## TASK INSTRUCTIONS
The whole listing must be returned exactly, with no line missing.

## MATERIALS PROVIDED
- Opening Delimiter -
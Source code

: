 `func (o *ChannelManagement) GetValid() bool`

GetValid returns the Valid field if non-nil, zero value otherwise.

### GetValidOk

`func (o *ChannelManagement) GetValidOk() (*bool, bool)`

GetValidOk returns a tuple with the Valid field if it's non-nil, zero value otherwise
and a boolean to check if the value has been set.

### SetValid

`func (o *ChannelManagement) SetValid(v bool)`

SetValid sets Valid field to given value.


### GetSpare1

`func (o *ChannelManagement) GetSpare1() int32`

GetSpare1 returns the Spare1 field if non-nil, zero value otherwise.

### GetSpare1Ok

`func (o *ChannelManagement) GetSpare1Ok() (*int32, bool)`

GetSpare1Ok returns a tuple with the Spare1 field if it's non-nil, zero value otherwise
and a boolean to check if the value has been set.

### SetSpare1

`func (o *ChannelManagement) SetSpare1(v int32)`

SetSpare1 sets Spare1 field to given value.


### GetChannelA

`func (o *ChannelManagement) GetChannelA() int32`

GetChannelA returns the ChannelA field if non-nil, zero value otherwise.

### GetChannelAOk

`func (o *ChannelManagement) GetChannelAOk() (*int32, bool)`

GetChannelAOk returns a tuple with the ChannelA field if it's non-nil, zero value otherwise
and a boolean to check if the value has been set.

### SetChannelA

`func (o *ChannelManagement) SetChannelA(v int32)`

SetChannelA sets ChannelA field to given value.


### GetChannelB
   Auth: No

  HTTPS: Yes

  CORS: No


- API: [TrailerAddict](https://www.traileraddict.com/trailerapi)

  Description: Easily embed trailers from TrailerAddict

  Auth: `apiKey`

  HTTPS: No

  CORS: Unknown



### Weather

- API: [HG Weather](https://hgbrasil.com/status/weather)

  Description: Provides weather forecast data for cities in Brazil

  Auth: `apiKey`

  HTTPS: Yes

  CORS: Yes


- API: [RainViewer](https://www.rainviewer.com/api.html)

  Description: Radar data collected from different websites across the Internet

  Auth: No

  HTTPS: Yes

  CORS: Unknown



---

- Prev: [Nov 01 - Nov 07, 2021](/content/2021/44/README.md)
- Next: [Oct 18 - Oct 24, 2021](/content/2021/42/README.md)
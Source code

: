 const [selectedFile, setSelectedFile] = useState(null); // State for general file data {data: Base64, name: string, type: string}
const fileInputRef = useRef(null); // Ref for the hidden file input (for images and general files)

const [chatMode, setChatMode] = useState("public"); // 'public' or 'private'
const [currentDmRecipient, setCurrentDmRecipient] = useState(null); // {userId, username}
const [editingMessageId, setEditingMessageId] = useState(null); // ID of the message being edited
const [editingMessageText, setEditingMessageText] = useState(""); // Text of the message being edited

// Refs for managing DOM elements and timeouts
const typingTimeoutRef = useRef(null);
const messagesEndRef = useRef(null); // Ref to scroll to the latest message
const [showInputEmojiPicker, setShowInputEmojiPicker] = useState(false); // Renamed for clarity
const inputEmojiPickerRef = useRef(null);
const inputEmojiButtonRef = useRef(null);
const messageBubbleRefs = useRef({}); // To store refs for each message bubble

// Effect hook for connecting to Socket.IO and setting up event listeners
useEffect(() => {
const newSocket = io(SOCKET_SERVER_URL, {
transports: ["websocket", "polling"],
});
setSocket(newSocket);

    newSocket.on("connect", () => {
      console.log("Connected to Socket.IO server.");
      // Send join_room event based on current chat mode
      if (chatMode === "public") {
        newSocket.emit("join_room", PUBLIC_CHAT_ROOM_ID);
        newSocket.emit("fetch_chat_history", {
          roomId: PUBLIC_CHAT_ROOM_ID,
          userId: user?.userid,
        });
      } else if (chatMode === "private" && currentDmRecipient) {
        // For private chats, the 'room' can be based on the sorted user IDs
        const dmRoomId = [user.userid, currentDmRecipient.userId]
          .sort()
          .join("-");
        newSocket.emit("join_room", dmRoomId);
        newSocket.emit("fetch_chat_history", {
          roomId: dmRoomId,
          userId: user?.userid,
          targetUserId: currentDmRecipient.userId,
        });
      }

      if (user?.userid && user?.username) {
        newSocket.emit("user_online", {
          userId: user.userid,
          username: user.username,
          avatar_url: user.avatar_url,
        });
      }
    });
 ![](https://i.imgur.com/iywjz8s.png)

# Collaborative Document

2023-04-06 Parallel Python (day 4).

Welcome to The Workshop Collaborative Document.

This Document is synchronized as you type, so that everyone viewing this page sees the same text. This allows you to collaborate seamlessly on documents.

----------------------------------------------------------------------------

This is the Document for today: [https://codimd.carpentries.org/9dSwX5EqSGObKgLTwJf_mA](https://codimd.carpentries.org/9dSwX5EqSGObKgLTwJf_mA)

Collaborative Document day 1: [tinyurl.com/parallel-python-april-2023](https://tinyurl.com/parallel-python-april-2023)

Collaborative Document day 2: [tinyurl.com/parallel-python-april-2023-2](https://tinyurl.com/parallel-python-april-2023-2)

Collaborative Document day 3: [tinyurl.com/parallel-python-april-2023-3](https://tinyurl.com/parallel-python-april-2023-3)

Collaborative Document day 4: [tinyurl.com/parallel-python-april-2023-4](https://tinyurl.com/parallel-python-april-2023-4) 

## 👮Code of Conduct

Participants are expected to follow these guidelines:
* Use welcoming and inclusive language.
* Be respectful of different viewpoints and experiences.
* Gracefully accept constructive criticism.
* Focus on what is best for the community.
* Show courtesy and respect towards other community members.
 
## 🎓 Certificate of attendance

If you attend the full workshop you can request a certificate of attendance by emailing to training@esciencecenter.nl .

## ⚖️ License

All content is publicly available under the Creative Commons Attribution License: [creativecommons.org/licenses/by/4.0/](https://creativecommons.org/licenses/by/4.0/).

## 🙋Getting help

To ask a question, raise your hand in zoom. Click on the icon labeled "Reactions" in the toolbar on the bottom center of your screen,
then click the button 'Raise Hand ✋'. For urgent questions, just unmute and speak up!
- Closing Delimiter -
## OUTPUT FOR THIS TASK
Source code

: `func (o *ChannelManagement) GetValid() bool`

GetValid returns the Valid field if non-nil, zero value otherwise.

### GetValidOk

`func (o *ChannelManagement) GetValidOk() (*bool, bool)`

GetValidOk returns a tuple with the Valid field if it's non-nil, zero value otherwise
and a boolean to check if the value has been set.

### SetValid

`func (o *ChannelManagement) SetValid(v bool)`

SetValid sets Valid field to given value.


### GetSpare1

`func (o *ChannelManagement) GetSpare1() int32`

GetSpare1 returns the Spare1 field if non-nil, zero value otherwise.

### GetSpare1Ok

`func (o *ChannelManagement) GetSpare1Ok() (*int32, bool)`

GetSpare1Ok returns a tuple with the Spare1 field if it's non-nil, zero value otherwise
and a boolean to check if the value has been set.

### SetSpare1

`func (o *ChannelManagement) SetSpare1(v int32)`

SetSpare1 sets Spare1 field to given value.


### GetChannelA

`func (o *ChannelManagement) GetChannelA() int32`

GetChannelA returns the ChannelA field if non-nil, zero value otherwise.

### GetChannelAOk

`func (o *ChannelManagement) GetChannelAOk() (*int32, bool)`

GetChannelAOk returns a tuple with the ChannelA field if it's non-nil, zero value otherwise
and a boolean to check if the value has been set.

### SetChannelA

`func (o *ChannelManagement) SetChannelA(v int32)`

SetChannelA sets ChannelA field to given value.


### GetChannelB
   Auth: No

  HTTPS: Yes

  CORS: No


- API: [TrailerAddict](https://www.traileraddict.com/trailerapi)

  Description: Easily embed trailers from TrailerAddict

  Auth: `apiKey`

  HTTPS: No

  CORS: Unknown



### Weather

- API: [HG Weather](https://hgbrasil.com/status/weather)

  Description: Provides weather forecast data for cities in Brazil

  Auth: `apiKey`

  HTTPS: Yes

  CORS: Yes


- API: [RainViewer](https://www.rainviewer.com/api.html)

  Description: Radar data collected from different websites across the Internet

  Auth: No

  HTTPS: Yes

  CORS: Unknown



---

- Prev: [Nov 01 - Nov 07, 2021](/content/2021/44/README.md)
- Next: [Oct 18 - Oct 24, 2021](/content/2021/42/README.md)
Source code

: const [selectedFile, setSelectedFile] = useState(null); // State for general file data {data: Base64, name: string, type: string}
const fileInputRef = useRef(null); // Ref for the hidden file input (for images and general files)

const [chatMode, setChatMode] = useState("public"); // 'public' or 'private'
const [currentDmRecipient, setCurrentDmRecipient] = useState(null); // {userId, username}
const [editingMessageId, setEditingMessageId] = useState(null); // ID of the message being edited
const [editingMessageText, setEditingMessageText] = useState(""); // Text of the message being edited

// Refs for managing DOM elements and timeouts
const typingTimeoutRef = useRef(null);
const messagesEndRef = useRef(null); // Ref to scroll to the latest message
const [showInputEmojiPicker, setShowInputEmojiPicker] = useState(false); // Renamed for clarity
const inputEmojiPickerRef = useRef(null);
const inputEmojiButtonRef = useRef(null);
const messageBubbleRefs = useRef({}); // To store refs for each message bubble

// Effect hook for connecting to Socket.IO and setting up event listeners
useEffect(() => {
const newSocket = io(SOCKET_SERVER_URL, {
transports: ["websocket", "polling"],
});
setSocket(newSocket);

    newSocket.on("connect", () => {
      console.log("Connected to Socket.IO server.");
      // Send join_room event based on current chat mode
      if (chatMode === "public") {
        newSocket.emit("join_room", PUBLIC_CHAT_ROOM_ID);
        newSocket.emit("fetch_chat_history", {
          roomId: PUBLIC_CHAT_ROOM_ID,
          userId: user?.userid,
        });
      } else if (chatMode === "private" && currentDmRecipient) {
        // For private chats, the 'room' can be based on the sorted user IDs
        const dmRoomId = [user.userid, currentDmRecipient.userId]
          .sort()
          .join("-");
        newSocket.emit("join_room", dmRoomId);
        newSocket.emit("fetch_chat_history", {
          roomId: dmRoomId,
          userId: user?.userid,
          targetUserId: currentDmRecipient.userId,
        });
      }

      if (user?.userid && user?.username) {
        newSocket.emit("user_online", {
          userId: user.userid,
          username: user.username,
          avatar_url: user.avatar_url,
        });
      }
    });
 ![](https://i.imgur.com/iywjz8s.png)

# Collaborative Document

2023-04-06 Parallel Python (day 4).

Welcome to The Workshop Collaborative Document.

This Document is synchronized as you type, so that everyone viewing this page sees the same text. This allows you to collaborate seamlessly on documents.

----------------------------------------------------------------------------

This is the Document for today: [https://codimd.carpentries.org/9dSwX5EqSGObKgLTwJf_mA](https://codimd.carpentries.org/9dSwX5EqSGObKgLTwJf_mA)

Collaborative Document day 1: [tinyurl.com/parallel-python-april-2023](https://tinyurl.com/parallel-python-april-2023)

Collaborative Document day 2: [tinyurl.com/parallel-python-april-2023-2](https://tinyurl.com/parallel-python-april-2023-2)

Collaborative Document day 3: [tinyurl.com/parallel-python-april-2023-3](https://tinyurl.com/parallel-python-april-2023-3)

Collaborative Document day 4: [tinyurl.com/parallel-python-april-2023-4](https://tinyurl.com/parallel-python-april-2023-4) 

## 👮Code of Conduct

Participants are expected to follow these guidelines:
* Use welcoming and inclusive language.
* Be respectful of different viewpoints and experiences.
* Gracefully accept constructive criticism.
* Focus on what is best for the community.
* Show courtesy and respect towards other community members.
 
## 🎓 Certificate of attendance

If you attend the full workshop you can request a certificate of attendance by emailing to training@esciencecenter.nl .

## ⚖️ License

All content is publicly available under the Creative Commons Attribution License: [creativecommons.org/licenses/by/4.0/](https://creativecommons.org/licenses/by/4.0/).

## 🙋Getting help

To ask a question, raise your hand in zoom. Click on the icon labeled "Reactions" in the toolbar on the bottom center of your screen,
then click the button 'Raise Hand ✋'. For urgent questions, just unmute and speak up!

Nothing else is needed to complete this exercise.